Ahh, heat waves. They’re good for a lot of things…heat strokes, heat-related deaths, increased energy bills, drought, wildfires. The list goes on. Ok, maybe they’re not all that good. Anecdotally though, 100° days are a good incentive to get out of bed earlier and go for a ride before it gets too hot.
Maybe you’re someone who doesn’t mind a little bit of suffering on top of your suffering, but I think mountain biking is challenging enough on an 80° day, and heading out in the afternoon, after work, and feeling like an ant under a magnifying glass is not my cup of cocoa. I’m also more of a wake up, get a few things done, and read while I have coffee before I do anything else type of person, so this time of year, it’s a battle of priorities.
Alas, it’s been damn hot here the past two weeks and it doesn’t look like it will let up, meaning that mornings will likely be my dedicated ride time for the next few months. As I was spinning along the other morning, watching birds flutter about, and rabbits pounce along I thought, “hey, this isn’t so bad.”
Everyone on the trail seemed to be in a better mood than they would be in a few hours. Maybe because they’d carved out an hour for themselves before that hour had been lost to social media or emails; things that could wait for a few minutes or the stressors of the new day haven’t completely wrapped around them yet.

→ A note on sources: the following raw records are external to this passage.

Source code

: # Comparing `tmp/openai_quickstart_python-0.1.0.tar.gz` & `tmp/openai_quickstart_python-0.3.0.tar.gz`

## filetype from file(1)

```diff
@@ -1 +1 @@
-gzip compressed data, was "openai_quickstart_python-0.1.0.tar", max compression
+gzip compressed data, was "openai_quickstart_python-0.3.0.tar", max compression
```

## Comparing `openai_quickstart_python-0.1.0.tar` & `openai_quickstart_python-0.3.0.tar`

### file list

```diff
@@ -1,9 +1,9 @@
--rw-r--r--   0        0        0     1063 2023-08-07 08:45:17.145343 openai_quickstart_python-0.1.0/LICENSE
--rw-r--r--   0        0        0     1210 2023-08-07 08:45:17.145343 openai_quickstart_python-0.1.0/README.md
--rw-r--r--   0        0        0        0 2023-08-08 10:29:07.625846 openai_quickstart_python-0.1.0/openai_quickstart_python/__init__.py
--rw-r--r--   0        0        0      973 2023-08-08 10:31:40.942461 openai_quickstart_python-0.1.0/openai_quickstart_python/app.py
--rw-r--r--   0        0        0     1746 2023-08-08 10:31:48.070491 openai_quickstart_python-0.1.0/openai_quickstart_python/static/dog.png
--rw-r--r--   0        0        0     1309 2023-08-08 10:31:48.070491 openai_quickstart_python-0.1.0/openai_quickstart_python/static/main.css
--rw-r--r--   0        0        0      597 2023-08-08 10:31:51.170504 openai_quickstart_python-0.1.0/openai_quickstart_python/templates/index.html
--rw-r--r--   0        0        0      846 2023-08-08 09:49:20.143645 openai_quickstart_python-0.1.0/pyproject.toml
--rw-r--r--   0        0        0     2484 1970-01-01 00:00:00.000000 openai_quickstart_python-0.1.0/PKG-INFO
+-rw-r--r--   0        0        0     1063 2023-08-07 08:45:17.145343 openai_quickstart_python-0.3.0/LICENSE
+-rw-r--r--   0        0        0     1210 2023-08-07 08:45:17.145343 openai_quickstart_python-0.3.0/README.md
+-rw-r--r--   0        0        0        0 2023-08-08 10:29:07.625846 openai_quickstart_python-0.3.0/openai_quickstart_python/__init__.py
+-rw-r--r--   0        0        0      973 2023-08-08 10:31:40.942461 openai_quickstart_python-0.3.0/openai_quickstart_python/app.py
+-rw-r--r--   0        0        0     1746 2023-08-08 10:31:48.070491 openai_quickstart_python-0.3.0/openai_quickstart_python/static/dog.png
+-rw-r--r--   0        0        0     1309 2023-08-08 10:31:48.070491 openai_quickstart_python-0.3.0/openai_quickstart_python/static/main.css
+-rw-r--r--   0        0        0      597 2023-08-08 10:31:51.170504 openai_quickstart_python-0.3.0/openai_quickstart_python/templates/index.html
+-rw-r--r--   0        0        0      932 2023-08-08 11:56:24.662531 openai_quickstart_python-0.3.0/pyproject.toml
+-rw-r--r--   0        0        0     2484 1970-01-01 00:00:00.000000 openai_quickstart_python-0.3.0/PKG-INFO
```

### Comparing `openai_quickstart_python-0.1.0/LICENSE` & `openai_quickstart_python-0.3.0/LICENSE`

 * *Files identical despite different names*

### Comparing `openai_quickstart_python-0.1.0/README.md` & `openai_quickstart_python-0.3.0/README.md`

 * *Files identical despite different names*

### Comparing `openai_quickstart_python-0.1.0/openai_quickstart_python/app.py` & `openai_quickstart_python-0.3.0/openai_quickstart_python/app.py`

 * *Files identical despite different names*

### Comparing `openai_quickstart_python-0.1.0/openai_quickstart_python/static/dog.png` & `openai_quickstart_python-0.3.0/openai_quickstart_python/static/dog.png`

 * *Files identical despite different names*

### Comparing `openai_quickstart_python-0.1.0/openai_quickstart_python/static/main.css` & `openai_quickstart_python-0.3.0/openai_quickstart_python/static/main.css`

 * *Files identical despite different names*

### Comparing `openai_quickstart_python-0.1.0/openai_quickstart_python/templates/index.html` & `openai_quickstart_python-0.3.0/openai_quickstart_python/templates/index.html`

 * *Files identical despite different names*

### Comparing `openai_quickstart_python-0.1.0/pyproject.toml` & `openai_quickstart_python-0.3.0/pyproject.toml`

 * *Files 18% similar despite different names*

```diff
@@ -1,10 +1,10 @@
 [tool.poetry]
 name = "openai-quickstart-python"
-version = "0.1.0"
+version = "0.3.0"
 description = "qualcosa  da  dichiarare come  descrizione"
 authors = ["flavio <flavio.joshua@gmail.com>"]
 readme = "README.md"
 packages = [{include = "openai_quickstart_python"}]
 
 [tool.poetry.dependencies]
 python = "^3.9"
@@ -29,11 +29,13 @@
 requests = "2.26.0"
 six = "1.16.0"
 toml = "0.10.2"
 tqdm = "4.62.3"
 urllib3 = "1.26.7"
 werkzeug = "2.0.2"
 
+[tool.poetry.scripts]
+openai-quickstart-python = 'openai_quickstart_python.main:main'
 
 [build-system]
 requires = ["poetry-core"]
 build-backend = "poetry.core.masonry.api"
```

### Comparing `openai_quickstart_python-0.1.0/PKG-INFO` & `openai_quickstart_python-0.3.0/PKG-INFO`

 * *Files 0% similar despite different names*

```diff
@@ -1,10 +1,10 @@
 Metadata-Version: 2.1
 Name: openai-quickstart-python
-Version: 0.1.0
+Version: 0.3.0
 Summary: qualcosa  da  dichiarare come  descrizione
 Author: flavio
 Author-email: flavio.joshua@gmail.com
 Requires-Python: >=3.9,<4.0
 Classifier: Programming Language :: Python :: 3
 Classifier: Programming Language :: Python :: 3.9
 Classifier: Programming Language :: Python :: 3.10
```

Some research suggests that people who work out in the morning instead of later in the day are more productive throughout their day, more alert, make better health choices throughout the day, and all these other points which make for great listicles.
There’s also a point of pride when you can get out of bed before anyone else in the house or on the block, get an hour workout in, and roll back, ready to take on the entirety of the day as they’re just rolling out of bed. In Admiral McRaven’s much-quoted speech to a graduating class at the University of Texas, he stresses the importance of making your bed every morning and how that task completion will lead to other successes in the day. By that logic, an hour-long workout at the break of dawn seems like recommendation number one in a ‘how to steamroll your day’ seminar.
So for the next few months, the summer heat is a reminder to bear a little discomfort for the reward of a more enjoyable ride. Waiting even an hour means that the workout could be 15° warmer, and while some might welcome the extra hour in bed, mountain biking always feels like a game of sacrifice vs. reward anyway, so I might as well get spinning.